## [Available data]
§

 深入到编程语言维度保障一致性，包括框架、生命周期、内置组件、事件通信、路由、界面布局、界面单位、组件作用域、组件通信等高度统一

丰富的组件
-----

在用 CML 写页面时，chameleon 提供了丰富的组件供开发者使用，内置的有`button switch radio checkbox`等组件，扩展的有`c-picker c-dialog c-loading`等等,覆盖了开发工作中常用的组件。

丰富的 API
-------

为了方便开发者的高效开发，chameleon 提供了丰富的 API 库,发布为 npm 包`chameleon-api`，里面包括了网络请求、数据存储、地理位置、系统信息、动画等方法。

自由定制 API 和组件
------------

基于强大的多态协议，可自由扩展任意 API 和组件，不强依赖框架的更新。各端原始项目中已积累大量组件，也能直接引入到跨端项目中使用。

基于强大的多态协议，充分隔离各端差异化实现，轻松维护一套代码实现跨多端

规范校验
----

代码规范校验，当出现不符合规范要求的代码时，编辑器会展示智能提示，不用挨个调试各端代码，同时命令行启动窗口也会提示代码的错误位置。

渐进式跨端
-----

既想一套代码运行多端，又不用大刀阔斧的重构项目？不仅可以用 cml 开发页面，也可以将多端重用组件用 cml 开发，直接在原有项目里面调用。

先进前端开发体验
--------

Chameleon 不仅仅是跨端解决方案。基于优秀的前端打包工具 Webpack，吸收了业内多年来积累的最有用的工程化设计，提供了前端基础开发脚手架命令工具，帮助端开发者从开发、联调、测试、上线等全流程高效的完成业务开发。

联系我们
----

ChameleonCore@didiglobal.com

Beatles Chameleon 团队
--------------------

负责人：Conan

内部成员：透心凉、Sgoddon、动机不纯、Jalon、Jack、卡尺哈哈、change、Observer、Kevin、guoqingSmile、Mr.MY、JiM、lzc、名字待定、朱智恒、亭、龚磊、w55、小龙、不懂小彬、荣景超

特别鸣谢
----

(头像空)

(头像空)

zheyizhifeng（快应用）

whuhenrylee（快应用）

§

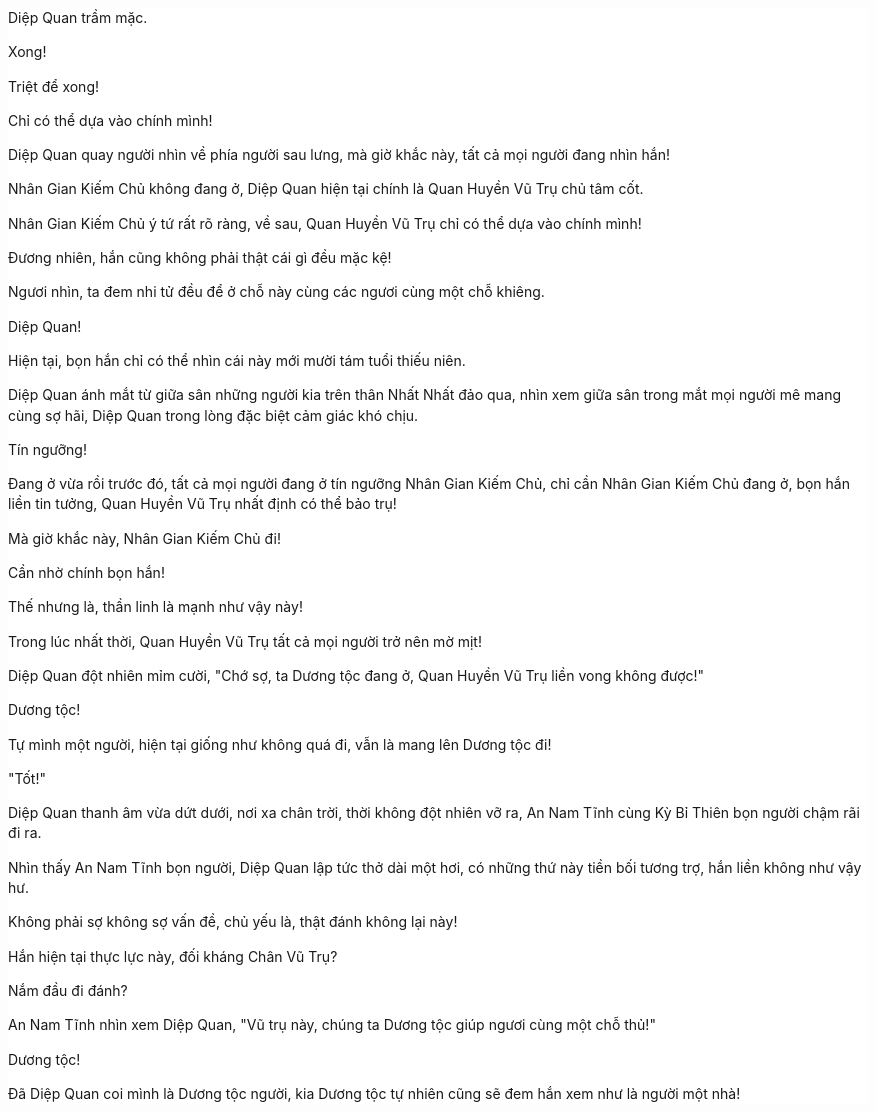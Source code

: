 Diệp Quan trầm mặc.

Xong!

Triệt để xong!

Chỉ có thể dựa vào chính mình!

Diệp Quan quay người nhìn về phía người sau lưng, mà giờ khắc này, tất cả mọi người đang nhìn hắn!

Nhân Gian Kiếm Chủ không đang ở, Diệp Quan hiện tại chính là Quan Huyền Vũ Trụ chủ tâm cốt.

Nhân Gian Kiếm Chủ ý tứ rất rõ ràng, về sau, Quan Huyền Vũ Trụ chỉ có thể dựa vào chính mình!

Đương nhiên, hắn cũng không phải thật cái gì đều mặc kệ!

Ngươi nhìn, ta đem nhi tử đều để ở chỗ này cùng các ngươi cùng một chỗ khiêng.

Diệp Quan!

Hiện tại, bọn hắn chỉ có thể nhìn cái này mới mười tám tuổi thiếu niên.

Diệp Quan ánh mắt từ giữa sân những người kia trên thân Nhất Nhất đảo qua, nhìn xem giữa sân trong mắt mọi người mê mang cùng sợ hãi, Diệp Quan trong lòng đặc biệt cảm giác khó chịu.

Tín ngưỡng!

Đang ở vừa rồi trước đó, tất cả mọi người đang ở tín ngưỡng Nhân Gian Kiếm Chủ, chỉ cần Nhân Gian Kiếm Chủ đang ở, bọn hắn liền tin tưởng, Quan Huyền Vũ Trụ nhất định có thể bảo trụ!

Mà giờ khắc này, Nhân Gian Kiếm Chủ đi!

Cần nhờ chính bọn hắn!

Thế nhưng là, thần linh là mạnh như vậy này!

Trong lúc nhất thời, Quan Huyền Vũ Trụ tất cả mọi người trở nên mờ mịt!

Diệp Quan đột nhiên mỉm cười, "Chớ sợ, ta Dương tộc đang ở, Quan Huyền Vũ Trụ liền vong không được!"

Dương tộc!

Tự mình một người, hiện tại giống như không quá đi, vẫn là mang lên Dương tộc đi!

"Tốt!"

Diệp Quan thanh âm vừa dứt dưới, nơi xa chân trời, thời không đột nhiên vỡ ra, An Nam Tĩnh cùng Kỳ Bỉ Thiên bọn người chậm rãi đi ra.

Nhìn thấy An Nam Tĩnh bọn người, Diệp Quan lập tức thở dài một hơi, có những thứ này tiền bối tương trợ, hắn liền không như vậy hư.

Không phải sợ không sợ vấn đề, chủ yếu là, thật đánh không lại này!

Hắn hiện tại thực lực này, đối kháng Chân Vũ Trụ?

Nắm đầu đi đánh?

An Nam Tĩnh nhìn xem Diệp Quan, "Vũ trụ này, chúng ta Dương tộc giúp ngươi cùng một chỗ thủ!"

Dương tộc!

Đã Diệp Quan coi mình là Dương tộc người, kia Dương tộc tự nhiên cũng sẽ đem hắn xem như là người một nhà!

§

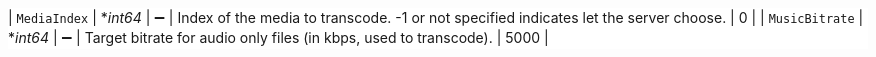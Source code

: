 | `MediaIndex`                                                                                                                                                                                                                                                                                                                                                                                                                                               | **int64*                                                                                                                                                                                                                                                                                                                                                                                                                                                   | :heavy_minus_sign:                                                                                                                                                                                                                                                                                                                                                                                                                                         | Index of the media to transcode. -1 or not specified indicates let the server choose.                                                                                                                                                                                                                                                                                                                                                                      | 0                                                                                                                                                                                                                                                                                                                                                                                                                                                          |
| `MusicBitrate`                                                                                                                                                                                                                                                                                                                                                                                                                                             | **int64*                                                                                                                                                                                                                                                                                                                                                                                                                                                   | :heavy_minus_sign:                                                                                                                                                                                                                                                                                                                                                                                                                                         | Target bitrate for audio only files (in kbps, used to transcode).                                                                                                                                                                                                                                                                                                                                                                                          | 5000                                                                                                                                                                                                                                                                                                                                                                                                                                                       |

§

## [Work to complete]
Scan the data above and report each line in which "cũng" is present.

## [Solution for this problem]
Đương nhiên, hắn cũng không phải thật cái gì đều mặc kệ!
Đã Diệp Quan coi mình là Dương tộc người, kia Dương tộc tự nhiên cũng sẽ đem hắn xem như là người một nhà!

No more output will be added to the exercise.